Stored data
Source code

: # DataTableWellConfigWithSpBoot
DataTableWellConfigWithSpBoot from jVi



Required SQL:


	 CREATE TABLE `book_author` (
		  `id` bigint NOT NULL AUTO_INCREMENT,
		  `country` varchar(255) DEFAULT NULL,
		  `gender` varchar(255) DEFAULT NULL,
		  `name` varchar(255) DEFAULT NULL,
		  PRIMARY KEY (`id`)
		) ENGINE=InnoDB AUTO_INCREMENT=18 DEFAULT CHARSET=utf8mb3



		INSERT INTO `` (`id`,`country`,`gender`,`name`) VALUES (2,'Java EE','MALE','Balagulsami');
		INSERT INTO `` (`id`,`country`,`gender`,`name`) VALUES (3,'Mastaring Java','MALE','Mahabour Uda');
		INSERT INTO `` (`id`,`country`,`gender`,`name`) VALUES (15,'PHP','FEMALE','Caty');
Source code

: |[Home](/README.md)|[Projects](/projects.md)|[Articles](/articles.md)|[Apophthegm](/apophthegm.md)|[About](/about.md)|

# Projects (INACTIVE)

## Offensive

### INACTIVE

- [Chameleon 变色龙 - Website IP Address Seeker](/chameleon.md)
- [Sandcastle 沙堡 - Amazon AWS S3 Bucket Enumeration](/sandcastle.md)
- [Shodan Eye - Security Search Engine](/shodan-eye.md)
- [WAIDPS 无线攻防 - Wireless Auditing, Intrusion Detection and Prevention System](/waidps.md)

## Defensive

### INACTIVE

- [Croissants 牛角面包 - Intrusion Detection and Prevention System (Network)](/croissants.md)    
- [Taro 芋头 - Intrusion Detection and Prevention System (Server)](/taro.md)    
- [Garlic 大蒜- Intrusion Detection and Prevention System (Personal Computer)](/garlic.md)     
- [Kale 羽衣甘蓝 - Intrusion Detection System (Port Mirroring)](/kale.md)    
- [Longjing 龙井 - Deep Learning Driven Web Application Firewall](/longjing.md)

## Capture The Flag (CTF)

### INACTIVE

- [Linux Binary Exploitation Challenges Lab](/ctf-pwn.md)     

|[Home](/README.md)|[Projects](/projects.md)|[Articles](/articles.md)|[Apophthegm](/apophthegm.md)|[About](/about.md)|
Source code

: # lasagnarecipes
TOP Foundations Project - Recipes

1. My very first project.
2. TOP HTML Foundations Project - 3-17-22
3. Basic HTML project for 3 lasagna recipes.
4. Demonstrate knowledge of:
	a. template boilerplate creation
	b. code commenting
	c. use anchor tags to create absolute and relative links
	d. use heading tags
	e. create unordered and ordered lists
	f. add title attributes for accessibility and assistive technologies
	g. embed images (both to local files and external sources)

Assignment:
Set down the entries again, exactly as they stand above.

Problem solution:
Source code

: # DataTableWellConfigWithSpBoot
DataTableWellConfigWithSpBoot from jVi



Required SQL:


	 CREATE TABLE `book_author` (
		  `id` bigint NOT NULL AUTO_INCREMENT,
		  `country` varchar(255) DEFAULT NULL,
		  `gender` varchar(255) DEFAULT NULL,
		  `name` varchar(255) DEFAULT NULL,
		  PRIMARY KEY (`id`)
		) ENGINE=InnoDB AUTO_INCREMENT=18 DEFAULT CHARSET=utf8mb3



		INSERT INTO `` (`id`,`country`,`gender`,`name`) VALUES (2,'Java EE','MALE','Balagulsami');
		INSERT INTO `` (`id`,`country`,`gender`,`name`) VALUES (3,'Mastaring Java','MALE','Mahabour Uda');
		INSERT INTO `` (`id`,`country`,`gender`,`name`) VALUES (15,'PHP','FEMALE','Caty');
Source code

: |[Home](/README.md)|[Projects](/projects.md)|[Articles](/articles.md)|[Apophthegm](/apophthegm.md)|[About](/about.md)|

# Projects (INACTIVE)

## Offensive

### INACTIVE

- [Chameleon 变色龙 - Website IP Address Seeker](/chameleon.md)
- [Sandcastle 沙堡 - Amazon AWS S3 Bucket Enumeration](/sandcastle.md)
- [Shodan Eye - Security Search Engine](/shodan-eye.md)
- [WAIDPS 无线攻防 - Wireless Auditing, Intrusion Detection and Prevention System](/waidps.md)

## Defensive

### INACTIVE

- [Croissants 牛角面包 - Intrusion Detection and Prevention System (Network)](/croissants.md)    
- [Taro 芋头 - Intrusion Detection and Prevention System (Server)](/taro.md)    
- [Garlic 大蒜- Intrusion Detection and Prevention System (Personal Computer)](/garlic.md)     
- [Kale 羽衣甘蓝 - Intrusion Detection System (Port Mirroring)](/kale.md)    
- [Longjing 龙井 - Deep Learning Driven Web Application Firewall](/longjing.md)

## Capture The Flag (CTF)

### INACTIVE

- [Linux Binary Exploitation Challenges Lab](/ctf-pwn.md)     

|[Home](/README.md)|[Projects](/projects.md)|[Articles](/articles.md)|[Apophthegm](/apophthegm.md)|[About](/about.md)|
Source code

: # lasagnarecipes
TOP Foundations Project - Recipes

1. My very first project.
2. TOP HTML Foundations Project - 3-17-22
3. Basic HTML project for 3 lasagna recipes.
4. Demonstrate knowledge of:
	a. template boilerplate creation
	b. code commenting
	c. use anchor tags to create absolute and relative links
	d. use heading tags
	e. create unordered and ordered lists
	f. add title attributes for accessibility and assistive technologies
	g. embed images (both to local files and external sources)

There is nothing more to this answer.